The first idea to treat strabismus (and amblyopia) surgically came in the 18th century from John Taylor, though his surgical techniques on eye muscles were later deemed fraudulent. About a hundred years later, the Germans Stromeyer and Dieffenbach, along with the Belgian Cunier, were the first to successfully perform surgeries to treat strabismus. It was later noted by Ludwig Boehm that surgery to correct strabismus also improved amblyopia.
Occlusion and fusion exercises for the treatment of amblyopia
The first treatment for amblyopia and strabismus was occlusion. In the 18th and 19th centuries, various doctors developed so-called new fusion exercises. Erasmus Darwin in England prescribed a type of fusion exercise in which he separated the two visual fields to improve vision. Later, Louis Emile Javal, who was a strong opponent of surgical treatment, devised certain orthoptic exercises to restore binocular vision. Even later, Claud Worth used occlusion and introduced the use of atropine — what we now know as pharmacological penalization — as an alternative to occlusion. He also invented the active training stimulation device known as the amblyoscope. Ernest Edmund Maddox later invented various orthoptic devices and dedicated his career, along with his daughter, to orthoptic training, including the use of the previously mentioned Worth amblyoscope. His daughter Mary later founded the first orthoptic clinic in London.
Modern occlusion is (re)introduced
Later, at the beginning of the 20th century, occlusion therapy was extensively reintroduced into clinical practice for amblyopia. Sattler began using an eye patch similar to what we know today, although he suggested occlusion for at least several consecutive days—unlike what is recommended today. However, he was absolutely correct in noting that occlusion is most effective in children up to 6-8 years old. Around the same time, Weckert proposed using a spectacle-mounted occluder instead of an eye patch, and this technique was generally more accepted by children than Sattler's patch. In the following decades, there was extensive debate about the benefits and duration of occlusion, and even the top professionals of that time could not fully agree on whether amblyopia was caused by strabismus or vice versa. They also began to recognize the potential side effects of prolonged occlusion (occlusion amblyopia, increased strabismus, and loss of binocularity), and thus began experimenting with applying patches for only a few hours a day.

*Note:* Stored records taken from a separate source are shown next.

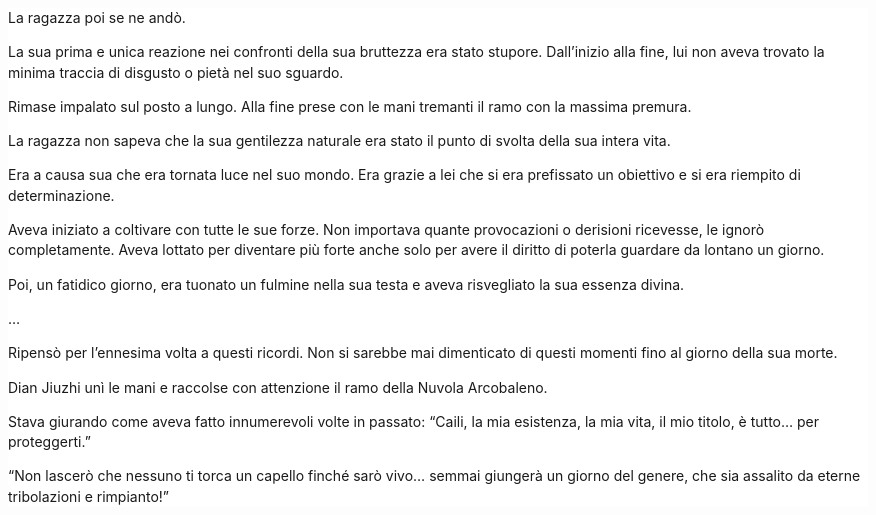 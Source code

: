 
La ragazza poi se ne andò.


La sua prima e unica reazione nei confronti della sua bruttezza era stato stupore. Dall’inizio alla fine, lui non aveva trovato la minima traccia di disgusto o pietà nel suo sguardo.


Rimase impalato sul posto a lungo. Alla fine prese con le mani tremanti il ramo con la massima premura.


La ragazza non sapeva che la sua gentilezza naturale era stato il punto di svolta della sua intera vita.


Era a causa sua che era tornata luce nel suo mondo. Era grazie a lei che si era prefissato un obiettivo e si era riempito di determinazione.


Aveva iniziato a coltivare con tutte le sue forze. Non importava quante provocazioni o derisioni ricevesse, le ignorò completamente. Aveva lottato per diventare più forte anche solo per avere il diritto di poterla guardare da lontano un giorno.


Poi, un fatidico giorno, era tuonato un fulmine nella sua testa e aveva risvegliato la sua essenza divina.


…


Ripensò per l’ennesima volta a questi ricordi. Non si sarebbe mai dimenticato di questi momenti fino al giorno della sua morte.

Dian Jiuzhi unì le mani e raccolse con attenzione il ramo della Nuvola Arcobaleno.


Stava giurando come aveva fatto innumerevoli volte in passato: “Caili, la mia esistenza, la mia vita, il mio titolo, è tutto… per proteggerti.”


“Non lascerò che nessuno ti torca un capello finché sarò vivo… semmai giungerà un giorno del genere, che sia assalito da eterne tribolazioni e rimpianto!”

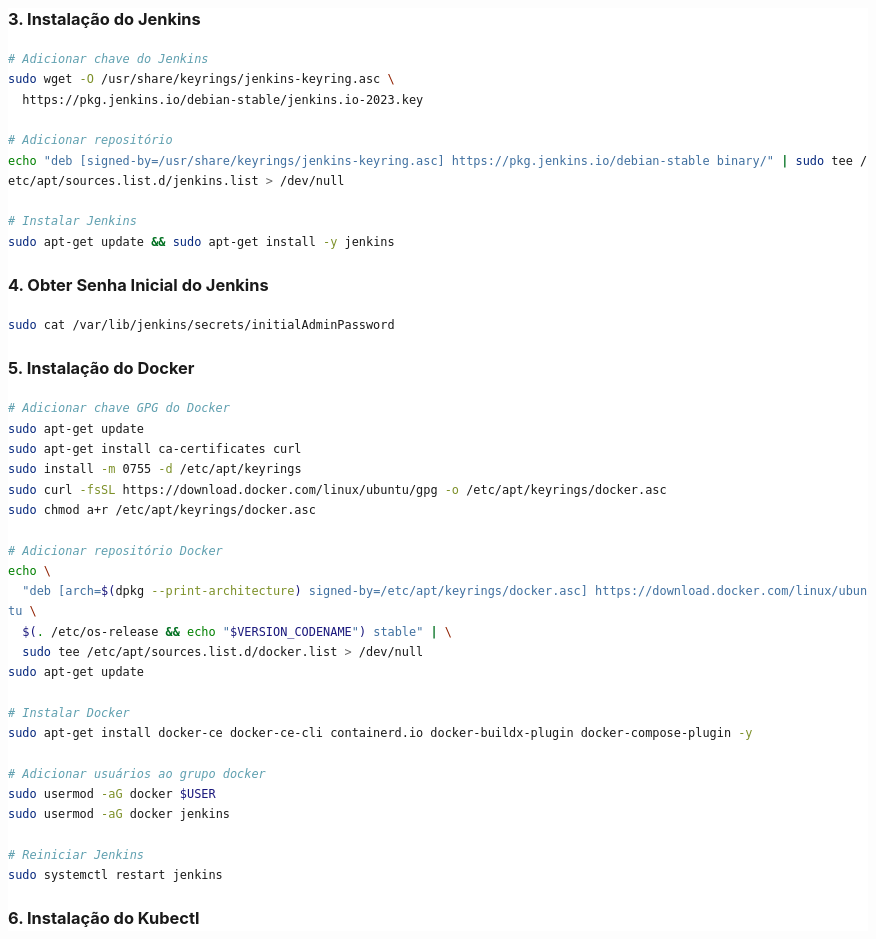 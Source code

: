 ### 3. Instalação do Jenkins

```bash
# Adicionar chave do Jenkins
sudo wget -O /usr/share/keyrings/jenkins-keyring.asc \
  https://pkg.jenkins.io/debian-stable/jenkins.io-2023.key

# Adicionar repositório
echo "deb [signed-by=/usr/share/keyrings/jenkins-keyring.asc] https://pkg.jenkins.io/debian-stable binary/" | sudo tee /etc/apt/sources.list.d/jenkins.list > /dev/null

# Instalar Jenkins
sudo apt-get update && sudo apt-get install -y jenkins
```

### 4. Obter Senha Inicial do Jenkins

```bash
sudo cat /var/lib/jenkins/secrets/initialAdminPassword
```

### 5. Instalação do Docker

```bash
# Adicionar chave GPG do Docker
sudo apt-get update
sudo apt-get install ca-certificates curl
sudo install -m 0755 -d /etc/apt/keyrings
sudo curl -fsSL https://download.docker.com/linux/ubuntu/gpg -o /etc/apt/keyrings/docker.asc
sudo chmod a+r /etc/apt/keyrings/docker.asc

# Adicionar repositório Docker
echo \
  "deb [arch=$(dpkg --print-architecture) signed-by=/etc/apt/keyrings/docker.asc] https://download.docker.com/linux/ubuntu \
  $(. /etc/os-release && echo "$VERSION_CODENAME") stable" | \
  sudo tee /etc/apt/sources.list.d/docker.list > /dev/null
sudo apt-get update

# Instalar Docker
sudo apt-get install docker-ce docker-ce-cli containerd.io docker-buildx-plugin docker-compose-plugin -y

# Adicionar usuários ao grupo docker
sudo usermod -aG docker $USER
sudo usermod -aG docker jenkins

# Reiniciar Jenkins
sudo systemctl restart jenkins
```

### 6. Instalação do Kubectl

Modern approaches to amblyopia treatment
During the 20th century, occlusion therapy became increasingly sophisticated, particularly in determining the most effective duration of occlusion times. Perhaps even more importantly, ophthalmologists also concluded that robust refractive correction is just as crucial as occlusion itself, especially in the anisometropic etiology of amblyopia. Improved surgical techniques made strabismus correction more effective and much safer as well. An alternative to occlusion, known as "penalization," was introduced into clinical practice and remains an appealing option to this day, particularly for those who cannot cooperate with conventional occlusion. Finally, increasingly powerful computers and ongoing digitization enabled the development of various new active treatment approaches, including, but not limited to, pleoptic training, perceptual learning, and binocular dichoptic training.